▶ _REQUIRED WORK_
Take the material below and reproduce, word for word, only the lines from the line with "- Priorizar estilos" through the line with "- Usar solo".

DATA RECORDS Start Marker

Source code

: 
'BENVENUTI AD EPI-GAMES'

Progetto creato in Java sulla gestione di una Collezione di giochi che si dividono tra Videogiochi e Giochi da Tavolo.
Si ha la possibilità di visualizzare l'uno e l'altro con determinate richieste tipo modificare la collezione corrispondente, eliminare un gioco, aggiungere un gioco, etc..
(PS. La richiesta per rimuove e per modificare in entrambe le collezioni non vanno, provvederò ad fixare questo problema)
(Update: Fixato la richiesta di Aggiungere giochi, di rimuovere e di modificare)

DATA RECORDS End Marker
DATA RECORDS Start Marker

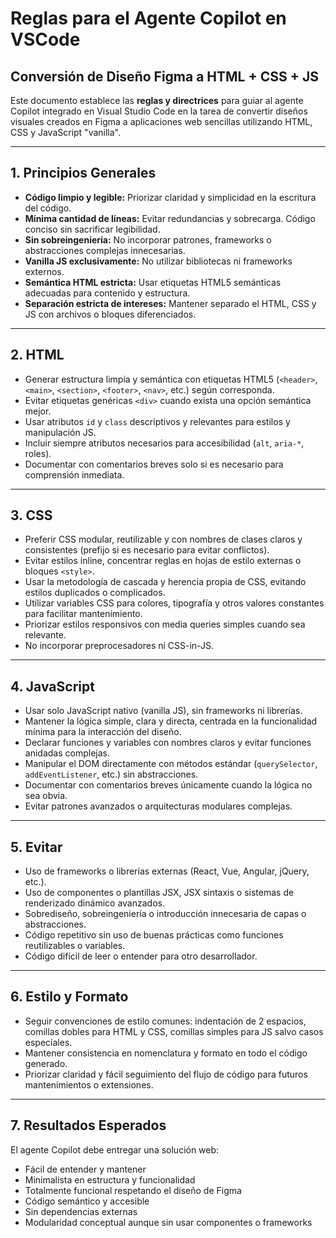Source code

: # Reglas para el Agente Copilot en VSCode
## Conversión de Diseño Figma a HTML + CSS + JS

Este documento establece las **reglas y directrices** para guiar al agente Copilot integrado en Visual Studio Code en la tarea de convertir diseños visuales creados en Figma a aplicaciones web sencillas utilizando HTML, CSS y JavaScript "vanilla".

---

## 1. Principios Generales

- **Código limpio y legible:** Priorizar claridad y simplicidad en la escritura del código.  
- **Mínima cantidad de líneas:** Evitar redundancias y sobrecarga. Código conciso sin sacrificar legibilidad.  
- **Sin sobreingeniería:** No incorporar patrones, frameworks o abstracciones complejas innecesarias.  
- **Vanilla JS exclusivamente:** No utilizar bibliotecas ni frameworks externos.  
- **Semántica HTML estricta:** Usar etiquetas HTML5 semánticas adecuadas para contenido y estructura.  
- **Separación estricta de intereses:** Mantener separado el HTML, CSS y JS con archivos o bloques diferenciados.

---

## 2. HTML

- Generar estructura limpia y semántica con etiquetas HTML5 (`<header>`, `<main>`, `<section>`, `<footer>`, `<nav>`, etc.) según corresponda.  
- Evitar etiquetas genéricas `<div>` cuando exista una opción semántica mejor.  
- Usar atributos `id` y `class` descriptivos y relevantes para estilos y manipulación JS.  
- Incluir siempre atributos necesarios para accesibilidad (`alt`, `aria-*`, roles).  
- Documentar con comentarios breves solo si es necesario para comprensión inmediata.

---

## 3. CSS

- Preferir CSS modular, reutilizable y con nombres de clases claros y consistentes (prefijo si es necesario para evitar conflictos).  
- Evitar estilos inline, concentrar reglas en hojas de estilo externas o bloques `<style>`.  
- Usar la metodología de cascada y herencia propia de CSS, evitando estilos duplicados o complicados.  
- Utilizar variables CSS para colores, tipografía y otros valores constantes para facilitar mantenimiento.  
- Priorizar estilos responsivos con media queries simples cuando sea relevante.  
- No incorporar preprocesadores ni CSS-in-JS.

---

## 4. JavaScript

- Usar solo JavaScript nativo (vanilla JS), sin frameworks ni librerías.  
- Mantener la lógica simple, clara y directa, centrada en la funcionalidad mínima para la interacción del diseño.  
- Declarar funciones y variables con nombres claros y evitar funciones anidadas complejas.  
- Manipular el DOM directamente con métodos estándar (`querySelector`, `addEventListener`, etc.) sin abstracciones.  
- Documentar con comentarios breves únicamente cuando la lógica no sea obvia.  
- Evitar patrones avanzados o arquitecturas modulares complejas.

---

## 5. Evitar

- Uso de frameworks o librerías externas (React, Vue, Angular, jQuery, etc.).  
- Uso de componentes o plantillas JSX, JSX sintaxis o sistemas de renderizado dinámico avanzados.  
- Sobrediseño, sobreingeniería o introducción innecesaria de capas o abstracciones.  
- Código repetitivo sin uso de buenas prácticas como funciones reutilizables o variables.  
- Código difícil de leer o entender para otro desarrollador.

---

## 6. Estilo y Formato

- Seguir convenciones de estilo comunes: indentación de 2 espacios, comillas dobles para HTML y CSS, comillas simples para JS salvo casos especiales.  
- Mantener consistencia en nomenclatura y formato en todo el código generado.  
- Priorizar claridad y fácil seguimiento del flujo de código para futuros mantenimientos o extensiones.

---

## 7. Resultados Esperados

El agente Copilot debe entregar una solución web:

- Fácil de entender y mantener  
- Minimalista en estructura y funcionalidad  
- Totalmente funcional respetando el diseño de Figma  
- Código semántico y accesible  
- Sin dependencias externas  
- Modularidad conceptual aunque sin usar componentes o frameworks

DATA RECORDS End Marker
DATA RECORDS Start Marker

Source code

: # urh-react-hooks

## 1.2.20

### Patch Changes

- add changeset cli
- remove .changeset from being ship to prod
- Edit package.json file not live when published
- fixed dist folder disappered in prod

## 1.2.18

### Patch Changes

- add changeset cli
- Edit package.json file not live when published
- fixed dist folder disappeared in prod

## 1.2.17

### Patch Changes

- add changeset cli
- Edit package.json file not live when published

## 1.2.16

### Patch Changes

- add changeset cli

DATA RECORDS End Marker

▶ _EXERCISE OUTPUT_
- Priorizar estilos responsivos con media queries simples cuando sea relevante.  
- No incorporar preprocesadores ni CSS-in-JS.

---

## 4. JavaScript

- Usar solo JavaScript nativo (vanilla JS), sin frameworks ni librerías.  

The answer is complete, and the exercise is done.